*Records for the task*.

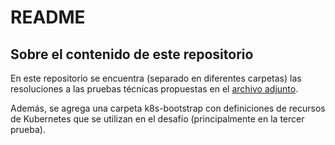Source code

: # README

## Sobre el contenido de este repositorio

En este repositorio se encuentra (separado en diferentes carpetas) las resoluciones a las pruebas técnicas propuestas en el [archivo adjunto](prueba-tecnica.pdf).

Además, se agrega una carpeta k8s-bootstrap con definiciones de recursos de Kubernetes que se utilizan en el desafío (principalmente en la tercer prueba).

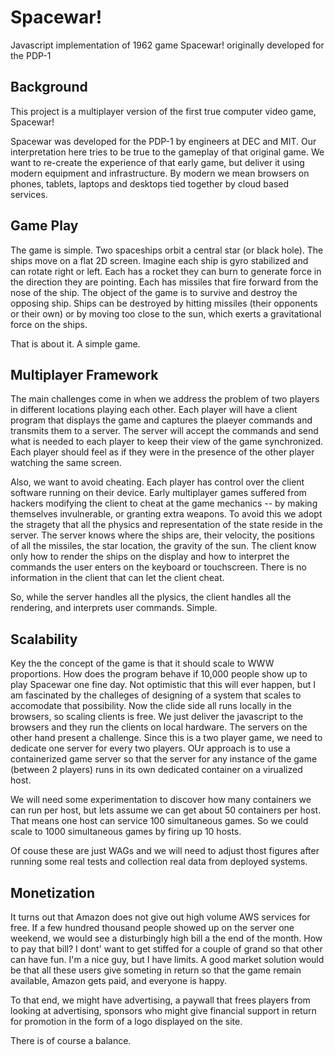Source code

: # Spacewar!
Javascript implementation of 1962 game Spacewar! originally developed for the PDP-1

## Background

This project is a multiplayer version of the first true computer video game, Spacewar!

Spacewar was developed for the PDP-1 by engineers at DEC and MIT.  Our interpretation
here tries to be true to the gameplay of that original game.  We want to re-create
the experience of that early game, but deliver it using modern equipment and
infrastructure. By modern we mean browsers on phones, tablets, laptops and desktops
tied together by cloud based services.

## Game Play

The game is simple.  Two spaceships orbit a central star (or black hole).  The ships move
on a flat 2D screen.  Imagine each ship is gyro stabilized and can rotate right or left.  Each has a
rocket they can burn to generate force in the direction they are pointing.  Each has missiles
that fire forward from the nose of the ship.  The object of the game is to survive and destroy
the opposing ship.  Ships can be destroyed by hitting missiles (their opponents or their own)
or by moving too close to the sun, which exerts a gravitational force on the ships.

That is about it.  A simple game.

## Multiplayer Framework

The main challenges come in when we address the problem of two players in different locations
playing each other.  Each player will have a client program that displays the game and captures
the plaeyer commands and transmits them to a server.  The server will accept the commands and
send what is needed to each player to keep their view of the game synchronized.  Each player
should feel as if they were in the presence of the other player watching the same screen.

Also, we want to avoid cheating.  Each player has control over the client software running
on their device.  Early multiplayer games suffered from hackers modifying the client to
cheat at the game mechanics -- by making themselves invulnerable, or granting extra weapons.
To avoid this we adopt the stragety that all the physics and representation of the state
reside in the server.  The server knows where the ships are, their velocity, the positions of
all the missiles, the star location, the gravity of the sun.  The client know only how to
render the ships on the display and how to interpret the commands the user enters on the
keyboard or touchscreen.  There is no information in the client that can let the client cheat.

So, while the server handles all the plysics, the client handles all the rendering, and interprets
user commands.  Simple.

## Scalability

Key the the concept of the game is that it should scale to WWW proportions.  How does the program
behave if 10,000 people show up to play Spacewar one fine day. Not optimistic that this will ever happen,
but I am fascinated by the challeges of designing of a system that scales to accomodate that possibility.
Now the clide side all runs locally in the browsers, so scaling clients is free.  We just deliver the
javascript to the browsers and they run the clients on local hardware.  The servers on the other
hand present a challenge.  Since this is a two player game, we need to dedicate one server for every
two players.  OUr approach is to use a containerized game server so that the server for any 
instance of the game (between 2 players) runs in its own dedicated container on a virualized host.

We will need some experimentation to discover how many containers we can run per host, but lets assume
we can get about 50 containers per host.  That means one host can service 100 simultaneous games.
So we could scale to 1000 simultaneous games by firing up 10 hosts.

Of couse these are just WAGs and we will need to adjust thost figures after running some real tests
and collection real data from deployed systems.

## Monetization

It turns out that Amazon does not give out high volume AWS services for free.  If a few hundred thousand
people showed up on the server one weekend, we would see a disturbingly high bill a the end of the month.  How 
to pay that bill?  I dont' want to get stiffed for a couple of grand so that other can have
fun.  I'm a nice guy, but I have limits.  A good market solution would be that all these users give
someting in return so that the game remain available, Amazon gets paid, and everyone is happy.

To that end, we might have advertising, a paywall that frees players from looking at advertising, sponsors
who might give financial support in return for promotion in the form of a logo displayed on the site.

There is of course a balance. 




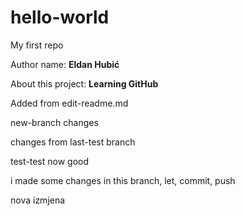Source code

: # hello-world

My first repo

Author name: **Eldan Hubić**

About this project: **Learning GitHub**

Added from edit-readme.md

new-branch changes

changes from last-test branch

test-test now good

i made some changes in this branch, let, commit, push


nova izmjena
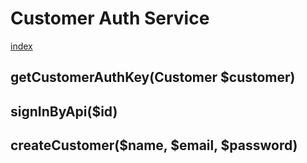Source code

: # Customer Auth Service

[index](../index.md)

## getCustomerAuthKey(Customer $customer)
> 

## signInByApi($id)
>

## createCustomer($name, $email, $password)
>
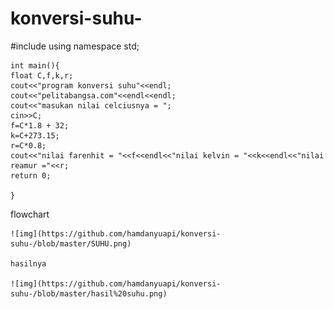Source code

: # konversi-suhu-

  #include <iostream>
   using namespace std;

    int main(){
    float C,f,k,r;
    cout<<"program konversi suhu"<<endl;
    cout<<"pelitabangsa.com"<<endl<<endl;
    cout<<"masukan nilai celciusnya = ";
    cin>>C;
    f=C*1.8 + 32;
    k=C+273.15;
    r=C*0.8;
    cout<<"nilai farenhit = "<<f<<endl<<"nilai kelvin = "<<k<<endl<<"nilai reamur ="<<r;
    return 0;

    }
    
   
   flowchart
    
    ![img](https://github.com/hamdanyuapi/konversi-suhu-/blob/master/SUHU.png)
    
    hasilnya
    
    ![img](https://github.com/hamdanyuapi/konversi-suhu-/blob/master/hasil%20suhu.png)
    
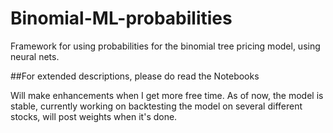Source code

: # Binomial-ML-probabilities
Framework for using probabilities for the binomial tree pricing model, using neural nets.

##For extended descriptions, please do read the Notebooks

Will make enhancements when I get more free time.
As of now, the model is stable, currently working on backtesting the model on several different stocks,
will post weights when it's done.
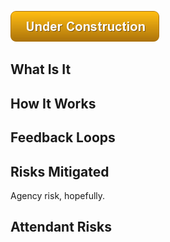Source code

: ![Under Construction](/images/state/uc.png)


## What Is It




## How It Works




## Feedback Loops


## Risks Mitigated

Agency risk, hopefully.



## Attendant Risks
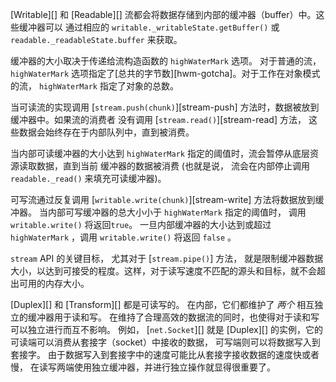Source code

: 
<!--type=misc-->

[Writable][] 和 [Readable][] 流都会将数据存储到内部的缓冲器（buffer）中。这些缓冲器可以
通过相应的 `writable._writableState.getBuffer()` 或
`readable._readableState.buffer` 来获取。

缓冲器的大小取决于传递给流构造函数的 `highWaterMark` 选项。
对于普通的流， `highWaterMark` 选项指定了[总共的字节数][hwm-gotcha]。对于工作在对象模式的流，
`highWaterMark` 指定了对象的总数。

当可读流的实现调用 
[`stream.push(chunk)`][stream-push] 方法时，数据被放到缓冲器中。如果流的消费者
没有调用 [`stream.read()`][stream-read] 方法， 这些数据会始终存在于内部队列中，直到被消费。

当内部可读缓冲器的大小达到 `highWaterMark` 指定的阈值时，流会暂停从底层资源读取数据，直到当前
缓冲器的数据被消费 (也就是说，
流会在内部停止调用 `readable._read()` 来填充可读缓冲器)。

可写流通过反复调用
[`writable.write(chunk)`][stream-write] 方法将数据放到缓冲器。
当内部可写缓冲器的总大小小于
`highWaterMark` 指定的阈值时， 调用 `writable.write()` 将返回`true`。 
一旦内部缓冲器的大小达到或超过 `highWaterMark` ，调用 `writable.write()` 将返回 `false` 。

`stream` API 的关键目标， 尤其对于 [`stream.pipe()`] 方法，
就是限制缓冲器数据大小，以达到可接受的程度。这样，对于读写速度不匹配的源头和目标，就不会超出可用的内存大小。

[Duplex][] 和 [Transform][] 都是可读写的。
在内部，它们都维护了 *两个* 相互独立的缓冲器用于读和写。
在维持了合理高效的数据流的同时，也使得对于读和写可以独立进行而互不影响。
例如， [`net.Socket`][] 就是 [Duplex][] 的实例，它的可读端可以消费从套接字（socket）中接收的数据， 
可写端则可以将数据写入到套接字。
由于数据写入到套接字中的速度可能比从套接字接收数据的速度快或者慢，
在读写两端使用独立缓冲器，并进行独立操作就显得很重要了。

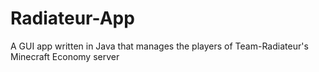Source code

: # Radiateur-App
A GUI app written in Java that manages the players of Team-Radiateur's Minecraft Economy server
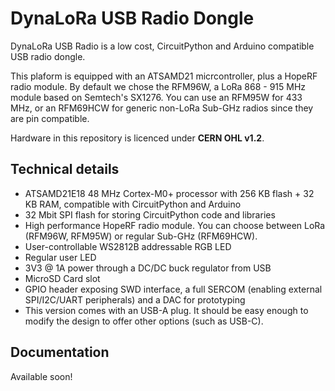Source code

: # DynaLoRa USB Radio Dongle
DynaLoRa USB Radio is a low cost, CircuitPython and Arduino compatible USB radio dongle.

This plaform is equipped with an ATSAMD21 micrcontroller, plus a HopeRF radio module. By default we chose the RFM96W, a LoRa 868 - 915 MHz module based on Semtech's SX1276. You can use an RFM95W for 433 MHz, or an RFM69HCW for generic non-LoRa Sub-GHz radios since they are pin compatible.

Hardware in this repository is licenced under **CERN OHL v1.2**.

## Technical details

- ATSAMD21E18 48 MHz Cortex-M0+ processor with 256 KB flash + 32 KB RAM, compatible with CircuitPython and Arduino
- 32 Mbit SPI flash for storing CircuitPython code and libraries
- High performance HopeRF radio module. You can choose between LoRa (RFM96W, RFM95W) or regular Sub-GHz (RFM69HCW).
- User-controllable WS2812B addressable RGB LED
- Regular user LED
- 3V3 @ 1A power through a DC/DC buck regulator from USB
- MicroSD Card slot
- GPIO header exposing SWD interface, a full SERCOM (enabling external SPI/I2C/UART peripherals) and a DAC for prototyping
- This version comes with an USB-A plug. It should be easy enough to modify the design to offer other options (such as USB-C).

## Documentation

Available soon!
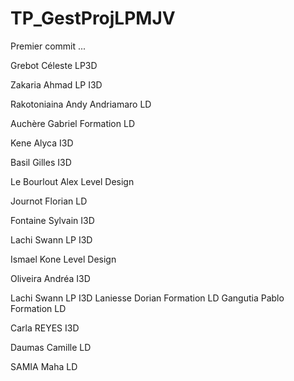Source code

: # TP_GestProjLPMJV



Premier commit ...

Grebot Céleste LP3D

Zakaria Ahmad LP I3D

Rakotoniaina Andy Andriamaro LD

Auchère Gabriel Formation LD


Kene Alyca I3D

Basil Gilles I3D


Le Bourlout Alex Level Design

Journot Florian LD

Fontaine Sylvain I3D

Lachi Swann LP I3D


Ismael Kone Level Design

Oliveira Andréa I3D

Lachi Swann LP I3D
Laniesse Dorian Formation LD
Gangutia Pablo Formation LD

Carla REYES I3D

Daumas Camille LD

SAMIA Maha LD

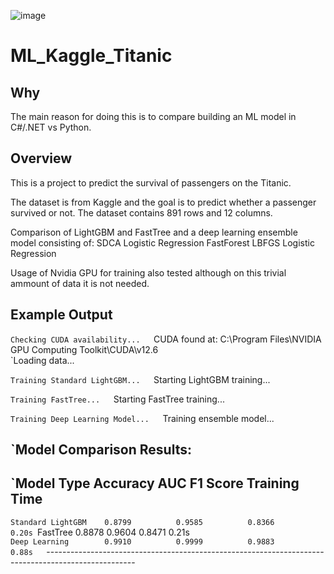 ![image](https://github.com/user-attachments/assets/88fb2c10-30de-4ae4-ad45-d24e8abb5c97)

# ML_Kaggle_Titanic

## Why

The main reason for doing this is to compare building an ML model in C#/.NET vs Python.

## Overview

This is a project to predict the survival of passengers on the Titanic. 

The dataset is from Kaggle and the goal is to predict whether a passenger survived or not. 
The dataset contains 891 rows and 12 columns.

Comparison of LightGBM and FastTree and a deep learning ensemble model consisting of:
	SDCA Logistic Regression
	FastForest
	LBFGS Logistic Regression

Usage of Nvidia GPU for training also tested although on this trivial ammount of data it is not needed.

## Example Output

`Checking CUDA availability...  
`CUDA found at: C:\Program Files\NVIDIA GPU Computing Toolkit\CUDA\v12.6  
`Loading data...  

`Training Standard LightGBM...  
`Starting LightGBM training...  

`Training FastTree...  
`Starting FastTree training...  

`Training Deep Learning Model...  
`Training ensemble model...  

`Model Comparison Results:  
----------------------------------------------------------------------------------------------------   
`Model Type           Accuracy        AUC             F1 Score        Training Time   
----------------------------------------------------------------------------------------------------   
`Standard LightGBM    0.8799          0.9585          0.8366          0.20s
`FastTree             0.8878          0.9604          0.8471          0.21s  
`Deep Learning        0.9910          0.9999          0.9883          0.88s  
`----------------------------------------------------------------------------------------------------  
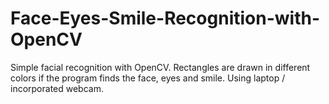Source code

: # Face-Eyes-Smile-Recognition-with-OpenCV
Simple facial recognition with OpenCV. Rectangles are drawn in different colors if the program finds the face, eyes and smile. Using laptop / incorporated webcam.
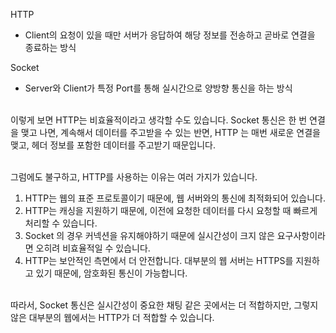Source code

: HTTP
- Client의 요청이 있을 때만 서버가 응답하여 해당 정보를 전송하고 곧바로 연결을 종료하는 방식

Socket
- Server와 Client가 특정 Port를 통해 실시간으로 양방향 통신을 하는 방식

<br>이렇게 보면 HTTP는 비효율적이라고 생각할 수도 있습니다. Socket 통신은 한 번 연결을 맺고 나면, 계속해서 데이터를 주고받을 수 있는 반면, HTTP 는 매번 새로운 연결을 맺고, 헤더 정보를 포함한 데이터를 주고받기 때문입니다. 

<br>그럼에도 불구하고,  HTTP를 사용하는 이유는 여러 가지가 있습니다.

1. HTTP는 웹의 표준 프로토콜이기 때문에, 웹 서버와의 통신에 최적화되어 있습니다.
2. HTTP는 캐싱을 지원하기 때문에, 이전에 요청한 데이터를 다시 요청할 때 빠르게 처리할 수 있습니다.
3. Socket 의 경우 커넥션을 유지해야하기 때문에 실시간성이 크지 않은 요구사항이라면 오히려 비효율적일 수 있습니다.
4. HTTP는 보안적인 측면에서 더 안전합니다. 대부분의 웹 서버는 HTTPS를 지원하고 있기 때문에, 암호화된 통신이 가능합니다.

<br>따라서, Socket 통신은 실시간성이 중요한 채팅 같은 곳에서는 더 적합하지만, 그렇지 않은 대부분의 웹에서는 HTTP가 더 적합할 수 있습니다.
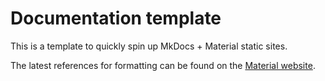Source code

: # Documentation template

This is a template to quickly spin up MkDocs + Material static sites.

The latest references for formatting can be found on the [Material website](https://squidfunk.github.io/mkdocs-material/).
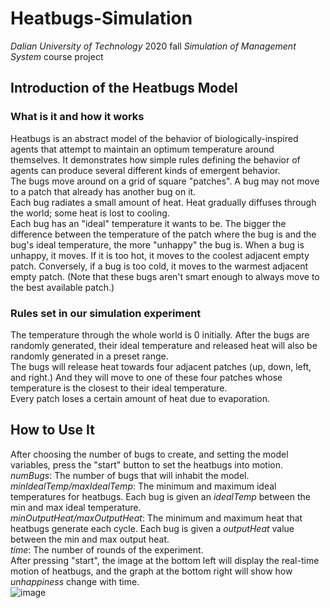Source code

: # Heatbugs-Simulation  
_Dalian University of Technology_ 2020 fall _Simulation of Management System_ course project  
## Introduction of the Heatbugs Model  
### What is it and how it works
Heatbugs is an abstract model of the behavior of biologically-inspired agents that attempt to maintain an optimum temperature around themselves. It demonstrates how simple rules defining the behavior of agents can produce several different kinds of emergent behavior.  
The bugs move around on a grid of square "patches". A bug may not move to a patch that already has another bug on it.  
Each bug radiates a small amount of heat. Heat gradually diffuses through the world; some heat is lost to cooling.  
Each bug has an "ideal" temperature it wants to be. The bigger the difference between the temperature of the patch where the bug is and the bug's ideal temperature, the more "unhappy" the bug is. When a bug is unhappy, it moves. If it is too hot, it moves to the coolest adjacent empty patch. Conversely, if a bug is too cold, it moves to the warmest adjacent empty patch. (Note that these bugs aren't smart enough to always move to the best available patch.)  
### Rules set in our simulation experiment
The temperature through the whole world is 0 initially. After the bugs are randomly generated, their ideal temperature and released heat will also be randomly generated in a preset range.  
The bugs will release heat towards four adjacent patches (up, down, left, and right.) And they will move to one of these four patches whose temperature is the closest to their ideal temperature.  
Every patch loses a certain amount of heat due to evaporation.  
## How to Use It
After choosing the number of bugs to create, and setting the model variables, press the "start" button to set the heatbugs into motion.  
_numBugs_: The number of bugs that will inhabit the model.  
_minIdealTemp/maxIdealTemp_: The minimum and maximum ideal temperatures for heatbugs. Each bug is given an _idealTemp_ between the min and max ideal temperature.  
_minOutputHeat/maxOutputHeat_: The minimum and maximum heat that heatbugs generate each cycle. Each bug is given a _outputHeat_ value between the min and max output heat.   
_time_: The number of rounds of the experiment.  
After pressing "start", the image at the bottom left will display the real-time motion of heatbugs, and the graph at the bottom right will show how _unhappiness_ change with time.  
![image](https://github.com/aubrey-zyx/Heatbugs-Simulation/assets/108720789/c2994e29-c135-4cec-bb3d-9d2a92d7fcf9)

*Exercise*.
All lines above that contain "FastTree" are required in the answer.

*Exercise response*.
Comparison of LightGBM and FastTree and a deep learning ensemble model consisting of:
`Training FastTree...  
`Starting FastTree training...  
`FastTree             0.8878          0.9604          0.8471          0.21s  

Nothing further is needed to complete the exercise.